- What you are asked to do -
An exact, complete copy of the entries is what is needed.

(Records contained in a dataset)
---------------
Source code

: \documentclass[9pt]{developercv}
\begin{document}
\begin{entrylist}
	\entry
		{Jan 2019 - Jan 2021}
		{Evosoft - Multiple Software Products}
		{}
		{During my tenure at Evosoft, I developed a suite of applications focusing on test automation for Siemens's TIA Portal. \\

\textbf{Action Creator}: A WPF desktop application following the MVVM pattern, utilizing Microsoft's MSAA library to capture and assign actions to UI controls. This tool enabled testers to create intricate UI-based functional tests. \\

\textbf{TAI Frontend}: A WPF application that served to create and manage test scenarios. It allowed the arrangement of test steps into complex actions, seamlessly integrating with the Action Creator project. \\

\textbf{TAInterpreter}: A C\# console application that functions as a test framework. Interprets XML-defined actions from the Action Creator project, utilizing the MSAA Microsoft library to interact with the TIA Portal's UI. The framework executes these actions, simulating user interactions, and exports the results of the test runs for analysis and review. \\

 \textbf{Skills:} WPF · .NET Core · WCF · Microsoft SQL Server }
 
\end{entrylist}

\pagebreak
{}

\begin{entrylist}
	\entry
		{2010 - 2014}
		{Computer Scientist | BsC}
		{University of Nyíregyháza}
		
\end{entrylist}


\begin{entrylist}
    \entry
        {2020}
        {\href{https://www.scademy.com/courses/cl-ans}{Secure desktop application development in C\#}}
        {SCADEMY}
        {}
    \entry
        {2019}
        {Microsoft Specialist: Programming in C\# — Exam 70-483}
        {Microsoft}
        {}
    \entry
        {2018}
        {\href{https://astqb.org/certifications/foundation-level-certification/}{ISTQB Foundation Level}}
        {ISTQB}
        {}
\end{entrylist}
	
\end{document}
---------------
- Result of the exercise -
Source code

: \documentclass[9pt]{developercv}
\begin{document}
\begin{entrylist}
	\entry
		{Jan 2019 - Jan 2021}
		{Evosoft - Multiple Software Products}
		{}
		{During my tenure at Evosoft, I developed a suite of applications focusing on test automation for Siemens's TIA Portal. \\

\textbf{Action Creator}: A WPF desktop application following the MVVM pattern, utilizing Microsoft's MSAA library to capture and assign actions to UI controls. This tool enabled testers to create intricate UI-based functional tests. \\

\textbf{TAI Frontend}: A WPF application that served to create and manage test scenarios. It allowed the arrangement of test steps into complex actions, seamlessly integrating with the Action Creator project. \\

\textbf{TAInterpreter}: A C\# console application that functions as a test framework. Interprets XML-defined actions from the Action Creator project, utilizing the MSAA Microsoft library to interact with the TIA Portal's UI. The framework executes these actions, simulating user interactions, and exports the results of the test runs for analysis and review. \\

 \textbf{Skills:} WPF · .NET Core · WCF · Microsoft SQL Server }
 
\end{entrylist}

\pagebreak
{}

\begin{entrylist}
	\entry
		{2010 - 2014}
		{Computer Scientist | BsC}
		{University of Nyíregyháza}
		
\end{entrylist}


\begin{entrylist}
    \entry
        {2020}
        {\href{https://www.scademy.com/courses/cl-ans}{Secure desktop application development in C\#}}
        {SCADEMY}
        {}
    \entry
        {2019}
        {Microsoft Specialist: Programming in C\# — Exam 70-483}
        {Microsoft}
        {}
    \entry
        {2018}
        {\href{https://astqb.org/certifications/foundation-level-certification/}{ISTQB Foundation Level}}
        {ISTQB}
        {}
\end{entrylist}
	
\end{document}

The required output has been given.